Column - Something not right about online scholarship contestsI was never “Miss Popular” in school. In fact, I was barely on the radar, and that's just how I liked it. I was the teen who wanted desperately to be different, dressing in black and dying my hair colors most people snubbed their noses at.
By: Nichole Roell, Graphic Artist, Alexandria Echo Press
I was never “Miss Popular” in school. In fact, I was barely on the radar, and that's just how I liked it. I was the teen who wanted desperately to be different, dressing in black and dying my hair colors most people snubbed their noses at. My pseudo-punk peacock look was offset by being a dedicated student, finishing my high school career in the top 5 percent of my class. No matter my achievements, I was always overshadowed by the in crowd. The kids who may not have been quite as smart as me, but had more friends to back them.
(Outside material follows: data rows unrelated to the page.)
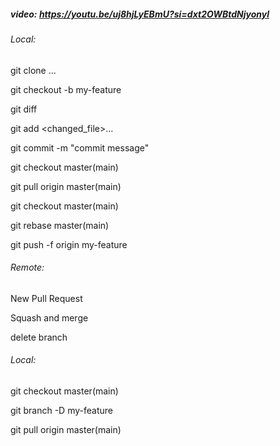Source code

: ##### video: https://youtu.be/uj8hjLyEBmU?si=dxt2OWBtdNjyonyl

###### Local:

git clone ...

git checkout -b my-feature

git diff

git add <changed_file>...

git commit -m "commit message"

git checkout master(main)

git pull origin master(main)

git checkout master(main)

git rebase master(main)

git push -f origin my-feature

###### Remote:

New Pull Request

Squash and merge

delete branch

###### Local:

git checkout master(main)

git branch -D my-feature

git pull origin master(main)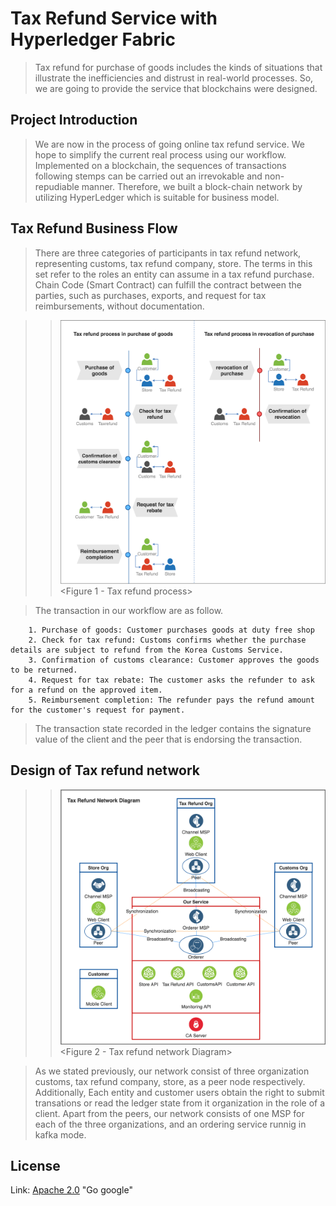 **Tax Refund Service with Hyperledger Fabric**
=============

>Tax refund for purchase of goods includes the kinds of situations that illustrate the inefficiencies and distrust in real-world processes. So, we are going to provide the service that blockchains were designed.

Project Introduction
-------------

> We are now in the process of going online tax refund service. We hope to simplify the current real process using our workflow. Implemented on a blockchain, the sequences of transactions following stemps can be carried out an irrevokable and non-repudiable manner. Therefore, we built a block-chain network by utilizing HyperLedger which is suitable for business model.

Tax Refund Business Flow
-------------

> There are three categories of participants in tax refund network, representing customs, tax refund company, store. The terms in this set refer to the roles an entity can assume in a tax refund purchase. Chain Code (Smart Contract) can fulfill the contract between the parties, such as purchases, exports, and request for tax reimbursements, without documentation. 

>>![Alt text](./images/tax_refund_flow.png)
    <Figure 1 - Tax refund process>

>The transaction in our workflow are as follow.

		1. Purchase of goods: Customer purchases goods at duty free shop		 
		2. Check for tax refund: Customs confirms whether the purchase details are subject to refund from the Korea Customs Service. 
		3. Confirmation of customs clearance: Customer approves the goods to be returned. 
		4. Request for tax rebate: The customer asks the refunder to ask for a refund on the approved item. 
		5. Reimbursement completion: The refunder pays the refund amount for the customer's request for payment. 

>The transaction state recorded in the ledger contains the signature value of the client and the peer that is endorsing the transaction.


Design of Tax refund network
-------------
>>![Alt text](./images/whole_process.png)
    <Figure 2 - Tax refund network Diagram>
    
> As we stated previously, our network consist of three organization customs, tax refund company, store, as a peer node respectively. Additionally, Each entity and customer users obtain the right to submit transations or read the ledger state from it organization in the role of a client. Apart from the peers, our network consists of one MSP for each of the three organizations, and an ordering service runnig in kafka mode. 

License
-------------

Link: [Apache 2.0](https://github.com) "Go google"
Like so many bright-eyed teenagers my senior year of high school was spent thinking forward to college. Federal student aid, scholarship applications, transcripts, tests – a jumble of numbers clouded my thoughts at all times. Performance was crucial as all scholarships were based on academics and activities, and rightly so. It's a scholarship, not a popularity contest. Or is it?
Recently I learned that Midwest Chevrolet dealerships were offering large scholarships to four lucky college-bound students. The method of selection? Popular vote via text message or online submission. Students sent in the usual application information: academic transcripts, extra-curriculars and intent. Submissions were then reviewed by a panel and whittled down to a field of 10 finalists. The rest was left in the hands of friends, family and random supporters who could vote as often as once a day for their favorite candidate. The students with the most votes won the scholarship.
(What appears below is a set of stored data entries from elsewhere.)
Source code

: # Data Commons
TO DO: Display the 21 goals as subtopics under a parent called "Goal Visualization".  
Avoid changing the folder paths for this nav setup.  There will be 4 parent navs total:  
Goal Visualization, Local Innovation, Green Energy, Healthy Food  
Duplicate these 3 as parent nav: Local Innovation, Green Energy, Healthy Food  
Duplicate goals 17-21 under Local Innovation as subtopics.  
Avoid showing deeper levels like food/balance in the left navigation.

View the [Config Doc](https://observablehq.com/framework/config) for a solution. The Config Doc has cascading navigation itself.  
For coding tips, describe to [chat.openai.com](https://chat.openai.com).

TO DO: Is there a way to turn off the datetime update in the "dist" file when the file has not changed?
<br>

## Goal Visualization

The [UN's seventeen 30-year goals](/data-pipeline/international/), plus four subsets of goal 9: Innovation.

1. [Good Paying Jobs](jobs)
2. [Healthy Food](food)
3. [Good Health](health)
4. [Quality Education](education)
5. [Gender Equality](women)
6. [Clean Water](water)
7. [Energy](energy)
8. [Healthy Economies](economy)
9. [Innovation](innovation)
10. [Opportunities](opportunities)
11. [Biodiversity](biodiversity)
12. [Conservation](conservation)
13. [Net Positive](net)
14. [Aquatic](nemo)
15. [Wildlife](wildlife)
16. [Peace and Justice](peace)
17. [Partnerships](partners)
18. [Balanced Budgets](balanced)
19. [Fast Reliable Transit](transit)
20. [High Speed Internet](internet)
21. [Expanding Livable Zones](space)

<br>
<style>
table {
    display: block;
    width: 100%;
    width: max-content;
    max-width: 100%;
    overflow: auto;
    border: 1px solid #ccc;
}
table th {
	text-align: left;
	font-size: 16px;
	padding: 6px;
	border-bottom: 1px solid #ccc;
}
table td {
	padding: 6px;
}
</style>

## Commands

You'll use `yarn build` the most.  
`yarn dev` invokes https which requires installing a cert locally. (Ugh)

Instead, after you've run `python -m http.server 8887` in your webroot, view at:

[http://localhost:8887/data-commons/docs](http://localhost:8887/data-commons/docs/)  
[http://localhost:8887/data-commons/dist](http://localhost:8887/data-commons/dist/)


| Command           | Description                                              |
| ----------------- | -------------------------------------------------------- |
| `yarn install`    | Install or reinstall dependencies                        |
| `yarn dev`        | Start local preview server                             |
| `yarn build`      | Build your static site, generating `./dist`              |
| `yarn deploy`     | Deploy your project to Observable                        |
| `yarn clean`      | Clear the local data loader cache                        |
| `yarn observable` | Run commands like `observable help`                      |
Something doesn't seem right here. Why has something as impactful as a multi-thousand-dollar scholarship been placed into the hands of the public, when it could be easily argued that it should go to the student who most rightly deserves it?
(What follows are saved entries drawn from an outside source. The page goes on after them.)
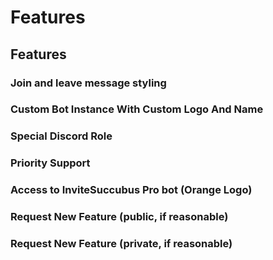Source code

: # Features

## Features

### Join and leave message styling

### Custom Bot Instance With Custom Logo And Name

### Special Discord Role

### Priority Support

### Access to InviteSuccubus Pro bot \(Orange Logo\)

### Request New Feature \(public, if reasonable\)

### Request New Feature \(private, if reasonable\)
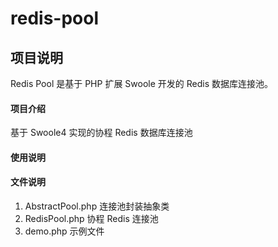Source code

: # redis-pool

## 项目说明
Redis Pool 是基于 PHP 扩展 Swoole 开发的 Redis 数据库连接池。

#### 项目介绍
基于 Swoole4 实现的协程 Redis 数据库连接池


#### 使用说明


#### 文件说明

1. AbstractPool.php 连接池封装抽象类
2. RedisPool.php 协程 Redis 连接池
3. demo.php 示例文件
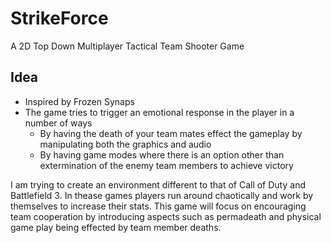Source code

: StrikeForce
===========

A 2D Top Down Multiplayer Tactical Team Shooter Game

Idea
----

* Inspired by Frozen Synaps
* The game tries to trigger an emotional response in the player in a number of ways
  * By having the death of your team mates effect the gameplay by manipulating both the graphics and audio
  * By having game modes where there is an option other than extermination of the enemy team members to achieve victory

I am trying to create an environment different to that of Call of Duty and Battlefield 3.
In thease games players run around chaotically and work by themselves to increase their stats. This game
will focus on encouraging team cooperation by introducing aspects such as permadeath and physical game play
being effected by team member deaths.
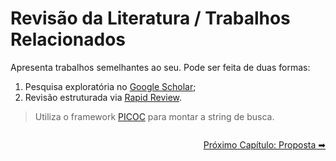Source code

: # Revisão da Literatura / Trabalhos Relacionados

Apresenta trabalhos semelhantes ao seu. Pode ser feita de duas formas: 

1. Pesquisa exploratória no <a href="https://scholar.google.com.br/" target="_blank">Google Scholar</a>;
2. Revisão estruturada via [Rapid Review](../rapid_review.md).

> Utiliza o framework [PICOC](../picoc.md) para montar a string de busca.

<div style="display:flex; justify-content:flex-end; margin-top: 2em;">
  <a class="md-button md-button--primary" href="/estrutura/proposta">
    Próximo Capítulo: Proposta ➡
  </a>
</div>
I think back to 2011 when Jefferson High School was in the running for a $50,000 prize from the television show Glee. All schools making applications to the contest filmed their students in action and stated why they thought the gift would benefit their music program. The contest was then left in the hands of online voters, who could cast their ballot once a day for the school of their choice. While all entrants could have made excellent use of the money, many (including JHS) were overshadowed by schools in large metropolitan areas. Schools with more students, more friends and family members and a larger community to vote for them. One winner hailed from New York City, one from Cincinnati, and the third and arguably most deserving school was from a small town in Alabama nearly flattened by tornadoes.
This sort of contest is becoming more and more common, but typically for things of a more ambiguous nature, such as photo contests. After all, beauty is in the eye of the beholder, right?
Clothing retailer Maurices is currently holding an online search for their next “Main Street Model,” which a friend of mine is taking part in. The winner will receive a sum of money to donate to their favorite charity or non-profit, and be featured in a photo shoot for the brand. The finalists will be decided by popular vote. While the website gives voters the criteria they should be looking for in the candidates they choose, it ultimately states “You'll probably come to vote for a friend or family member.” They could have just as well said, “The girl with the most friends wins.”
So now the question comes: Did I vote for my friend?
Absolutely. Proving that regardless of the legitimacy of the contest itself, friendship will always come in first.